Risk Checking in Under 500 Nanoseconds

With the Securities and Exchange Commission’s new rule banning naked access in place, an arms race has developed among trading systems vendors.

Each claims their platform is the fastest when it comes to risk-checking orders. Now New York-based Matrix Trading Technologies is claiming it can run an order through 41 risk checks in less than 500 nanoseconds. The trick, according to Matrix founder and chief executive Louis Liu, is his system’s usage of field programmable gate array (FPGA) technology.

While most vendors use software to conduct the risk-checking process, Liu contends FPGA hardware is faster.

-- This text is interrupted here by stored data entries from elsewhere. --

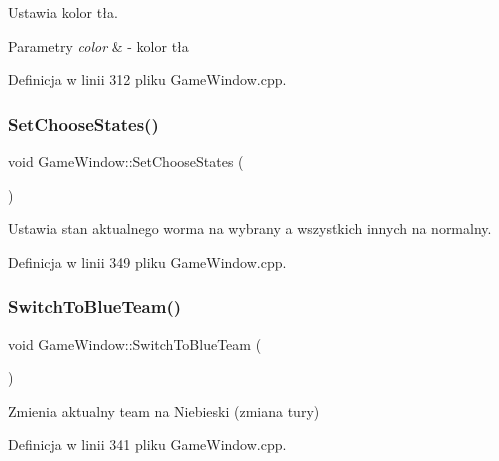 Ustawia kolor tła. 


\begin{DoxyParams}{Parametry}
{\em color} & -\/ kolor tła \\
\hline
\end{DoxyParams}


Definicja w linii 312 pliku Game\+Window.\+cpp.

\mbox{\label{class_game_window_a24b9dd0b93ad629da3b2e15661fdea0c}} 
\subsubsection{\texorpdfstring{Set\+Choose\+States()}{SetChooseStates()}}
{\footnotesize\ttfamily void Game\+Window\+::\+Set\+Choose\+States (\begin{DoxyParamCaption}{ }\end{DoxyParamCaption})}



Ustawia stan aktualnego worma na wybrany a wszystkich innych na normalny. 



Definicja w linii 349 pliku Game\+Window.\+cpp.

\mbox{\label{class_game_window_aa7c5976b188b842fc2ce45190b55bdfa}} 
\subsubsection{\texorpdfstring{Switch\+To\+Blue\+Team()}{SwitchToBlueTeam()}}
{\footnotesize\ttfamily void Game\+Window\+::\+Switch\+To\+Blue\+Team (\begin{DoxyParamCaption}{ }\end{DoxyParamCaption})}



Zmienia aktualny team na Niebieski (zmiana tury) 



Definicja w linii 341 pliku Game\+Window.\+cpp.

\mbox{\label{class_game_window_a735db6bd1918401c3b36502d14c8fd7b}}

"It took a while to make this available," Liu said, "but it is incomparable as far as speed."

The SEC’s Rule 15c3-5 forces brokers to run their customers’ orders through a slew of risk checks before sending them out to the market. That is supposed to minimize the chances a rogue order will disrupt trading. The result is a scramble by brokers looking for technology that will check risks but not slow down their latency-sensitive customers.

Liu is an industry veteran who built one of the original direct market access platforms called Sonic Trading. The system was bought by the Bank of New York’s institutional brokerage arm (now ConvergEx) in 2004. Liu and Sonic co-founder Joe Camaratta spent about four years at ConvergEx before leaving to start Matrix in 2007.